2 is a diagram schematically showing an ECU 40A together with a negative pressure generator 100. FIG. 3 is a diagram schematically showing an internal configuration of an ejector 30. FIG. It is a figure which shows the process performed by ECU40A with a flowchart. It is a figure which shows the correlation with the valve timing at the time of an exhaust valve closing, an intake pipe negative pressure, and the amount of blowback to an intake passage.

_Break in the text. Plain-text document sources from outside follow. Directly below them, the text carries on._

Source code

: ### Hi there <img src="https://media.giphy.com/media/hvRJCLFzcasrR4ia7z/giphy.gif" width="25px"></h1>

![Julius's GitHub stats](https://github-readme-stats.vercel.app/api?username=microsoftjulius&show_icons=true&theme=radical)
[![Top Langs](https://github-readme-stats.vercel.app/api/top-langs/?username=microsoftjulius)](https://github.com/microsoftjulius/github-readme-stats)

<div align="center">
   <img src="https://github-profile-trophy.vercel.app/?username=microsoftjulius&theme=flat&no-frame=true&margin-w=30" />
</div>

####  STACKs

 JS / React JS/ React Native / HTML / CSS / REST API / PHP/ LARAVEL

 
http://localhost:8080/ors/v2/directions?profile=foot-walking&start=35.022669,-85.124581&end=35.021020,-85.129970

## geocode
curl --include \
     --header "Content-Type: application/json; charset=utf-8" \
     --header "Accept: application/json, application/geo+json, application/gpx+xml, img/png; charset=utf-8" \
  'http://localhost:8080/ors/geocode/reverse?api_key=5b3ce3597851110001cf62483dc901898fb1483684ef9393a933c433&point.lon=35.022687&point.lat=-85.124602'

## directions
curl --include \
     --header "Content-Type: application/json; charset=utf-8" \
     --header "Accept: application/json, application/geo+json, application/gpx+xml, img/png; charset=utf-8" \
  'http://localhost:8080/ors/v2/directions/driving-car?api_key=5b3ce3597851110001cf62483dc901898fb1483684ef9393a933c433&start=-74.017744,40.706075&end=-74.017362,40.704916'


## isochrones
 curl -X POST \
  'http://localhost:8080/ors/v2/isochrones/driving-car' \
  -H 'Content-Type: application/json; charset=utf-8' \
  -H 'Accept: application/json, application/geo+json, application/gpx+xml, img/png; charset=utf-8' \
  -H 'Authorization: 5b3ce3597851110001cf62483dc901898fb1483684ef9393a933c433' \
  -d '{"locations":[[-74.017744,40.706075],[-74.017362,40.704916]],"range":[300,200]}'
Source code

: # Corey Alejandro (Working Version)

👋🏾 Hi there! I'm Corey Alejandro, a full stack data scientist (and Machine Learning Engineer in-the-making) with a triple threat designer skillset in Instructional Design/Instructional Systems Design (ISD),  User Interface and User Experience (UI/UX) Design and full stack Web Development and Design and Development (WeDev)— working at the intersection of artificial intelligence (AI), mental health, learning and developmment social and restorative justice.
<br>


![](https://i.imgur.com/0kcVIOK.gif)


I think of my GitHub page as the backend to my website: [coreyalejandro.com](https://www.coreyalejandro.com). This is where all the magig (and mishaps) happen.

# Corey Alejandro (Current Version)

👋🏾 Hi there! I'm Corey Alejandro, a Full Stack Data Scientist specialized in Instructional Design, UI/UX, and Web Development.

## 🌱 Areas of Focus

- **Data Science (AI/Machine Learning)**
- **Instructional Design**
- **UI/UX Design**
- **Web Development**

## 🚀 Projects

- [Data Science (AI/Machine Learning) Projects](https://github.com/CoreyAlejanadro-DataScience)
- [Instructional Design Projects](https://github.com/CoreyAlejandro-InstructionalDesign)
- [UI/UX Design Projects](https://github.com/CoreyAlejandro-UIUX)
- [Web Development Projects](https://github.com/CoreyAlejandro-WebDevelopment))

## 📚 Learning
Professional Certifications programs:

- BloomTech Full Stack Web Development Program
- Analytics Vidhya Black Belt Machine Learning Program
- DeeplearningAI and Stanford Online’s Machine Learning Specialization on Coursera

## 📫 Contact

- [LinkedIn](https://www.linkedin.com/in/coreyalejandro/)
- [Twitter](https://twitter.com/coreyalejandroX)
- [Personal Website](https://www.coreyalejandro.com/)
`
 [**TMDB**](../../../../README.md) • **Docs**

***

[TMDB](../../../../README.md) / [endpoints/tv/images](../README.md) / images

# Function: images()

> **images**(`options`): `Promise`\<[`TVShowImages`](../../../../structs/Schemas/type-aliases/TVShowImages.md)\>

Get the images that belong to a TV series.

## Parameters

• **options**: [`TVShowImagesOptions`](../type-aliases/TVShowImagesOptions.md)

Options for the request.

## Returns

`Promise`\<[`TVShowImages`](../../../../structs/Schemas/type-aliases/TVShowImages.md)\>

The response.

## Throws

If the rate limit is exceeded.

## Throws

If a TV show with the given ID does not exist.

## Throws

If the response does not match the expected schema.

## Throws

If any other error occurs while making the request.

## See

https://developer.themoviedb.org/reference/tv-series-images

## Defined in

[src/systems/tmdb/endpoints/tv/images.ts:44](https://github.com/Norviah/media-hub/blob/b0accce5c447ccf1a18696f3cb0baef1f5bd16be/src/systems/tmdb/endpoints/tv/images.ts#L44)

It is a figure which shows the process performed by ECU40B with a flowchart.

Explanation of symbols

1 VSV
30 Ejector 40 ECU
50 Internal combustion engine 100 Negative pressure generator

Claims (4)

An internal combustion engine having a variable valve mechanism, an ejector for generating a negative pressure larger than the negative pressure to be taken out from an intake passage of an intake system of the internal combustion engine, and a state changing unit for functioning or stopping the ejector A control device for a vehicle for performing control with a vehicle including a negative pressure generator configured to have,
At least the intake valve so that the negative pressure to be taken out from the intake passage becomes larger when the state changing means is controlled to function the ejector according to fuel cut control performed in the internal combustion engine. Alternatively, the vehicle control device includes a specific valve characteristic change control unit that controls the variable valve mechanism so as to change a valve characteristic of any one of the exhaust valves. 2. The vehicle control device according to claim 1, wherein the specific valve characteristic change control means changes the valve characteristic of the variable valve mechanism so that the blow back to the intake passage is further reduced. An internal combustion engine, an ejector that generates a negative pressure larger than the negative pressure to be taken out from the intake passage of the intake system of the internal combustion engine, and a state changing unit that causes the ejector to function or stop functioning. A vehicle control device for controlling a vehicle equipped with a negative pressure generator,
When the state changing means is controlled to cause the ejector to function in accordance with fuel cut control performed in the internal combustion engine, the state changing means is configured to change the fuel cut according to the degree of dust contained in the intake air. A vehicle control apparatus comprising: a specific prohibition control unit that prohibits the ejector from being controlled to function in accordance with control. 4. The vehicle control device according to claim 3, wherein the specific prohibition control unit prohibits the vehicle depending on whether or not the vehicle is traveling on a rough road.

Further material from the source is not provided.